*** Block opens ***
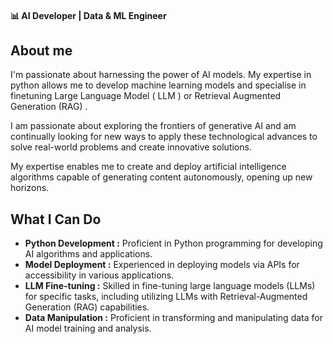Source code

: #### 📊 AI Developer | Data & ML Engineer

## About me

I'm passionate about harnessing the power of AI models. My expertise in python allows me to develop machine learning models and specialise in finetuning Large Language Model ( LLM ) or Retrieval Augmented Generation (RAG) .

I am passionate about exploring the frontiers of generative AI and am continually looking for new ways to apply these technological advances to solve real-world problems and create innovative solutions. 

My expertise enables me to create and deploy artificial intelligence algorithms capable of generating content autonomously, opening up new horizons.

## What I Can Do

- **Python Development :** Proficient in Python programming for developing AI algorithms and applications.
- **Model Deployment :** Experienced in deploying models via APIs for accessibility in various applications.
- **LLM Fine-tuning :** Skilled in fine-tuning large language models (LLMs) for specific tasks, including utilizing LLMs with Retrieval-Augmented Generation (RAG) capabilities.
- **Data Manipulation :** Proficient in transforming and manipulating data for AI model training and analysis.


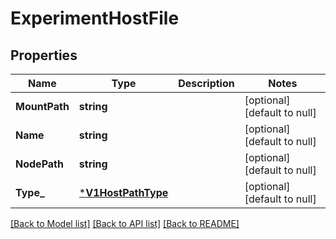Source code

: # ExperimentHostFile

## Properties
Name | Type | Description | Notes
------------ | ------------- | ------------- | -------------
**MountPath** | **string** |  | [optional] [default to null]
**Name** | **string** |  | [optional] [default to null]
**NodePath** | **string** |  | [optional] [default to null]
**Type_** | [***V1HostPathType**](v1.HostPathType.md) |  | [optional] [default to null]

[[Back to Model list]](../README.md#documentation-for-models) [[Back to API list]](../README.md#documentation-for-api-endpoints) [[Back to README]](../README.md)

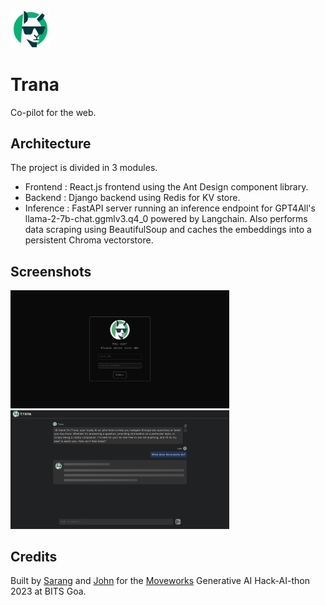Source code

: <img src="client/public/logo512.png?raw=true" width="64" title="Trana">

# Trana

Co-pilot for the web. 

## Architecture

The project is divided in 3 modules.

- Frontend : React.js frontend using the Ant Design component library.
- Backend : Django backend using Redis for KV store.
- Inference : FastAPI server running an inference endpoint for GPT4All's llama-2-7b-chat.ggmlv3.q4_0 powered by Langchain. Also performs data scraping 
using BeautifulSoup and caches the  embeddings into a persistent Chroma vectorstore.

## Screenshots
<p float="left">
<img src="assets/ui-1.jpg?raw=true" width="350" title="Trana">
<img src="assets/ui-2.jpg?raw=true" width="350" title="Chat UI">
</p>

## Credits

Built by [Sarang](https://github.com/eigengravy) and [John](https://github.com/jxhnsebastian) for the [Moveworks](https://moveworks.com) Generative AI Hack-AI-thon 2023 at BITS Goa.
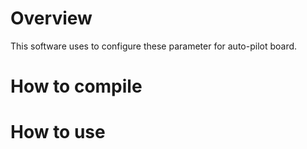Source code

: # Overview

This software uses to configure these parameter for auto-pilot board.

# How to compile

# How to use
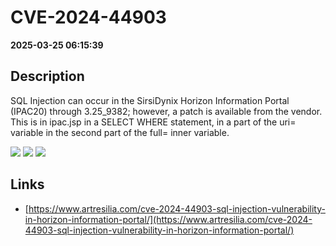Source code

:# CVE-2024-44903

**2025-03-25 06:15:39**

## Description
SQL Injection can occur in the SirsiDynix Horizon Information Portal (IPAC20) through 3.25_9382; however, a patch is available from the vendor. This is in ipac.jsp in a SELECT WHERE statement, in a part of the uri= variable in the second part of the full= inner variable.

![](https://img.shields.io/static/v1?label=Score&message=7.5&color=red)
![](https://img.shields.io/static/v1?label=Severity&message=HIGH&color=red)
![](https://img.shields.io/static/v1?label=CWE&message=SQL&color=green)

## Links
- [https://www.artresilia.com/cve-2024-44903-sql-injection-vulnerability-in-horizon-information-portal/](https://www.artresilia.com/cve-2024-44903-sql-injection-vulnerability-in-horizon-information-portal/)

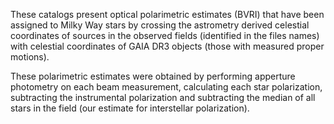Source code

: These catalogs present optical polarimetric estimates (BVRI) that have been assigned to Milky Way stars by crossing the astrometry derived celestial coordinates of sources in the observed fields (identified in the files names) with celestial coordinates of GAIA DR3 objects (those with measured proper motions).

These polarimetric estimates were obtained by performing apperture photometry on each beam measurement, calculating each star polarization, subtracting the instrumental polarization and subtracting the median of all stars in the field (our estimate for interstellar polarization).
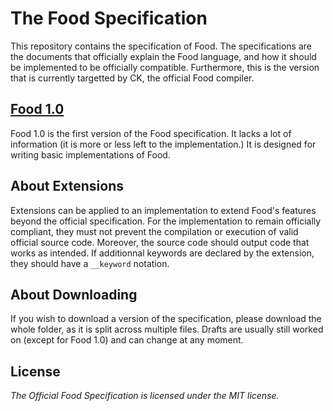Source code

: # The Food Specification
This repository contains the specification of Food. The specifications are the documents that officially explain the Food language,
and how it should be implemented to be officially compatible. Furthermore, this is the version that is currently targetted by CK, the official Food compiler.
 
## [Food 1.0](draft10/README.md)
Food 1.0 is the first version of the Food specification. It lacks a lot of information (it is more or less left to the implementation.)
It is designed for writing basic implementations of Food.

## About Extensions
Extensions can be applied to an implementation to extend Food's features beyond the official specification. For the implementation to remain
officially compliant, they must not prevent the compilation or execution of valid official source code. Moreover, the source code should output code that works as intended.
If additionnal keywords are declared by the extension, they should have a `__keyword` notation.

## About Downloading
If you wish to download a version of the specification, please download the whole folder, as it is split across multiple files.
Drafts are usually still worked on (except for Food 1.0) and can change at any moment.

## License
*The Official Food Specification is licensed under the MIT license.*
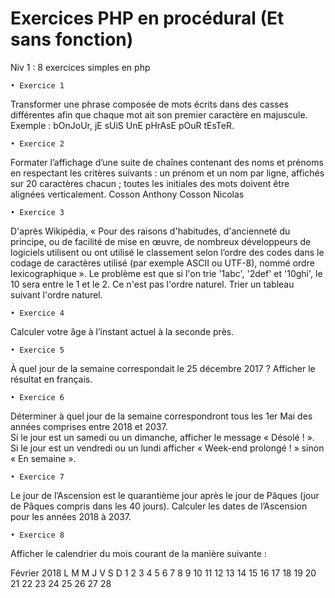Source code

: # Exercices PHP en procédural (Et sans fonction)
Niv 1 : 8 exercices simples en php

    • Exercice 1
Transformer une phrase composée de mots écrits dans des casses différentes afin que chaque mot ait son premier caractère en majuscule.
Exemple : bOnJoUr, jE sUiS UnE pHrAsE pOuR tEsTeR.

    • Exercice 2
Formater l’affichage d’une suite de chaînes contenant des noms et prénoms en respectant les critères suivants : un prénom et un nom par ligne, affichés sur 20 caractères chacun ; toutes les initiales des mots doivent être alignées verticalement.
Cosson              Anthony
Cosson              Nicolas

    • Exercice 3
D'après Wikipédia, « Pour des raisons d'habitudes, d'ancienneté du principe, ou de facilité de mise en œuvre, de nombreux développeurs de logiciels utilisent ou ont utilisé le classement selon l’ordre des codes dans le codage de caractères utilisé (par exemple ASCII ou UTF-8), nommé ordre lexicographique ». 
Le problème est que si l'on trie '1abc', '2def' et '10ghi', le 10 sera entre le 1 et le 2. Ce n'est pas l'ordre naturel. 
Trier un tableau suivant l'ordre naturel.

    • Exercice 4
Calculer votre âge à l’instant actuel à la seconde près.

    • Exercice 5
À quel jour de la semaine correspondait le 25 décembre 2017 ? Afficher le résultat en français.

    • Exercice 6
Déterminer à quel jour de la semaine correspondront tous les 1er Mai des années comprises entre 2018 et 2037. 	
Si le jour est un samedi ou un dimanche, afficher le message « Désolé ! ». 	
Si le jour est un vendredi ou un lundi afficher « Week-end prolongé ! » sinon « En semaine ».

    • Exercice 7
Le jour de l’Ascension est le quarantième jour après le jour de Pâques (jour de Pâques compris dans les 40 jours). Calculer les dates de l’Ascension pour les années 2018 à 2037.

    • Exercice 8
Afficher le calendrier du mois courant de la manière suivante : 

Février 2018
L  M  M  J  V  S  D
         1  2  3  4
5  6  7  8  9  10 11
12 13 14 15 16 17 18
19 20 21 22 23 24 25
26 27 28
*** Block closes ***
*Work required:* Lines with the word "polarimetric" in them: report all of these from the listing above.

*Completed exercise:*
: These catalogs present optical polarimetric estimates (BVRI) that have been assigned to Milky Way stars by crossing the astrometry derived celestial coordinates of sources in the observed fields (identified in the files names) with celestial coordinates of GAIA DR3 objects (those with measured proper motions).
These polarimetric estimates were obtained by performing apperture photometry on each beam measurement, calculating each star polarization, subtracting the instrumental polarization and subtracting the median of all stars in the field (our estimate for interstellar polarization).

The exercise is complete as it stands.